By Dr Lindsey Zuloaga, Chief Data Scientist at HireVue – the global leader in video interviewing, assessments, chatbot and recruiting automation technology
Machine learning is an exciting field that is contributing to a new era of advanced automation by constantly learning from new data and enabling systems to evolve and improve over time. However, in a year that has been anything but ‘normal’, Data Scientists are faced with a significant issue – how they can counteract the impact of abnormal data caused by the pandemic?
The impact of COVID-19 on Data Science as a profession
The pandemic led to widespread cutbacks across a plethora of companies, stalling the development of talent in numerous industries. Fortunately for Data Scientists, they have been incredibly lucky to be in a high-demand field and able to do most of their jobs remotely. That being said, Data Science teams that had not proven their value or did not play a central role within their companies had a much higher risk of being cut.
The pandemic shook the industry in other ways as well, with COVID-19 proving hugely disruptive to Data Scientists’ models. Across industries and datasets, it was highly likely that the patterns and behaviors that Data Scientists were tracking were majorly distorted, presenting challenges to decision making. While some models may have been able to self-correct, many others have been rendered useless. With the inability to rely on historical data to train models and expect them to work as pre-pandemic, Data Scientists were tasked to work on new processes to keep deployed models responsive.
So, if the model is only as good as the data, what do we do when the data coming in does not reflect normal behaviors or situations? For many teams, the simple answer has been to shift away from automatic learning to a lot of manual intervention.
Naturally, in the hiring space, we saw a surge of hiring in certain areas and a decline in others. Some of our biggest customers put a complete pause on all hiring, like hospitality, while supermarket / grocery store hiring, for example, blew up. Trends are showing that a lot of people used this time to reevaluate their careers and change direction, and we saw major changes in how companies are hiring.
Our predictions for 2021 couldn’t rely entirely on Machine Learning tools – we had to look at the recovery trends and take into account a lot more contextual information that we were getting on the ground – through customer relationships, economic trends, etc.
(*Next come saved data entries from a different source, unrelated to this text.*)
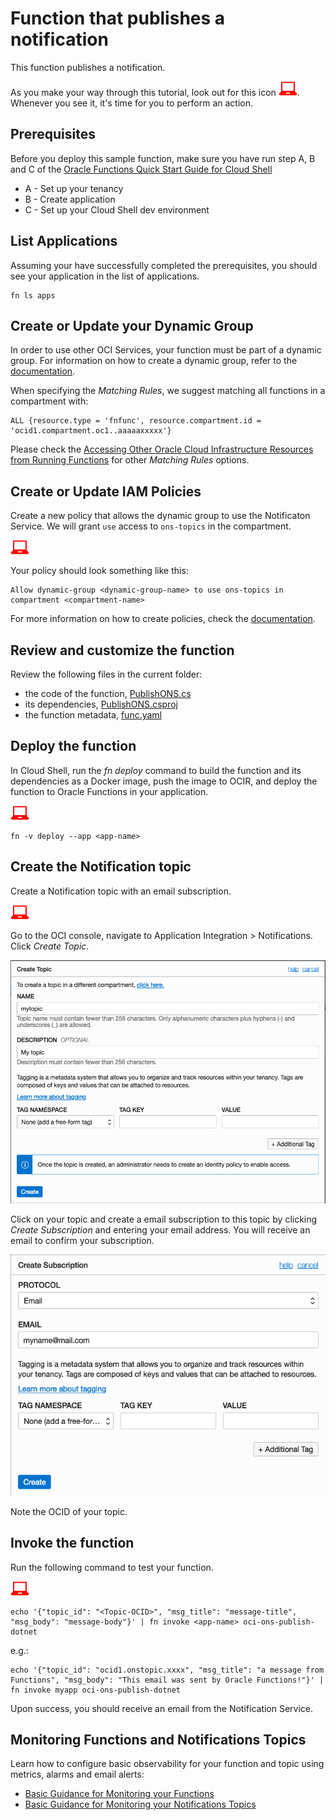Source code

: # Function that publishes a notification
This function publishes a notification.

As you make your way through this tutorial, look out for this icon ![user input icon](./images/userinput.png).
Whenever you see it, it's time for you to perform an action.


## Prerequisites
Before you deploy this sample function, make sure you have run step A, B and C of the [Oracle Functions Quick Start Guide for Cloud Shell](https://www.oracle.com/webfolder/technetwork/tutorials/infographics/oci_functions_cloudshell_quickview/functions_quickview_top/functions_quickview/index.html)
* A - Set up your tenancy
* B - Create application
* C - Set up your Cloud Shell dev environment


## List Applications 
Assuming your have successfully completed the prerequisites, you should see your 
application in the list of applications.
```
fn ls apps
```


## Create or Update your Dynamic Group
In order to use other OCI Services, your function must be part of a dynamic group. For information on how to create a dynamic group, refer to the [documentation](https://docs.cloud.oracle.com/iaas/Content/Identity/Tasks/managingdynamicgroups.htm#To).

When specifying the *Matching Rules*, we suggest matching all functions in a compartment with:
```
ALL {resource.type = 'fnfunc', resource.compartment.id = 'ocid1.compartment.oc1..aaaaaxxxxx'}
```
Please check the [Accessing Other Oracle Cloud Infrastructure Resources from Running Functions](https://docs.cloud.oracle.com/en-us/iaas/Content/Functions/Tasks/functionsaccessingociresources.htm) for other *Matching Rules* options.


## Create or Update IAM Policies
Create a new policy that allows the dynamic group to use the Notificaton Service. We will grant `use` access to `ons-topics` in the compartment.

![user input icon](./images/userinput.png)

Your policy should look something like this:
```
Allow dynamic-group <dynamic-group-name> to use ons-topics in compartment <compartment-name>
```

For more information on how to create policies, check the [documentation](https://docs.cloud.oracle.com/iaas/Content/Identity/Concepts/policysyntax.htm).


## Review and customize the function
Review the following files in the current folder:
* the code of the function, [PublishONS.cs](./PublishONS.cs)
* its dependencies, [PublishONS.csproj](./PublishONS.csproj)
* the function metadata, [func.yaml](./func.yaml)


## Deploy the function
In Cloud Shell, run the *fn deploy* command to build the function and its dependencies as a Docker image, 
push the image to OCIR, and deploy the function to Oracle Functions in your application.

![user input icon](./images/userinput.png)
```
fn -v deploy --app <app-name>
```


## Create the Notification topic
Create a Notification topic with an email subscription.

![user input icon](./images/userinput.png)

Go to the OCI console, navigate to Application Integration > Notifications. Click *Create Topic*.

![create topic](./images/ons-create-topic.png)

Click on your topic and create a email subscription to this topic by clicking *Create Subscription* and entering your email address. You will receive an email to confirm your subscription.

![create subscription](./images/ons-create-email-subscription.png)

Note the OCID of your topic.


## Invoke the function
Run the following command to test your function.

![user input icon](./images/userinput.png)

```
echo '{"topic_id": "<Topic-OCID>", "msg_title": "message-title", "msg_body": "message-body"}' | fn invoke <app-name> oci-ons-publish-dotnet
```
e.g.:
```
echo '{"topic_id": "ocid1.onstopic.xxxx", "msg_title": "a message from Functions", "msg_body": "This email was sent by Oracle Functions!"}' | fn invoke myapp oci-ons-publish-dotnet
```

Upon success, you should receive an email from the Notification Service.


## Monitoring Functions and Notifications Topics

Learn how to configure basic observability for your function and topic using metrics, alarms and email alerts:
* [Basic Guidance for Monitoring your Functions](../basic-observability/functions.md)
* [Basic Guidance for Monitoring your Notifications Topics](../basic-observability/notifications.md)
We learned to expect the opposite of what Machine Learning models might have told us – a recovery rather than a downward spiral.
What COVID-19 reminded us about bias and being good stewards of data
The staggering differences in the way ethnic minorities were adversely affected by the pandemic is something that couldn’t be ignored in public health responses, and it shouldn’t be ignored across industries as we move forward in our recovery. As Data Scientists, we always need to start with curiosity, and ask systems-level questions about the trends, anomalies, and patterns we’re seeing. These questions help us solve prediction problems by intervening when it’s appropriate and we’re seeing demographic differences in outcomes that can become baked into models, possibly propagating bias.
The approach to handling biased data will vary depending on the application. As an example of bias mitigation, at HireVue we build models to assess job candidates by predicting job-related outcomes from video interviews and games. Following the Equal Employment Opportunity Commission (EEOC) guidelines, we strive to minimize demographic group differences in outcomes. Our models are therefore optimized to both accurately predict the outcome while minimizing group differences. Meaning that certain input data which led to these differences gets de-weighted or ignored. We carefully and rigorously audit and test for bias related to age, gender, or ethnicity throughout the process — before, during, and after development of every assessment model. Models are regularly re-tested and re-trained to ensure bias does not creep in as the customer’s data and changing requirements of the job evolve.
Moving forward, something my team is on the lookout for is data anomalies stemming from the “shecession.” Women were 1.8 times more likely than men to have lost their jobs and have dramatically increased their unpaid caring roles for children and older relatives. Is this showing up in interview take-rates? Perhaps in length of answers because women were interviewing with kids in the next room? Once we understand the issues women are facing in the job market right now, we can determine if we counteract bias through math alone. The remedy may be quite different, depending on what we learn. It may be that changes to the candidate experience serve as a substantial remedy, such as encouragement to continue or re-record answers.
Learning from the anomalies and moving forward
From a data perspective alone, the past year has been a fascinating and instructive reminder about the value of Machine Learning. This totally unprecedented situation is a reminder that not every problem requires a black and white, mathematical solution. Data Science teams must stay informed about macro, sociological trends and how they’ll show up in data sets, then determine whether using automated learning, manual intervention, or a combination of both is appropriate.
As we slowly emerge from the pandemic and head into recovery, there might continue to be a chasm between what we see in the training data and the “real-world” data, but if as a profession, we remain both vigilant and agile, we can ensure our models continue to function as intended.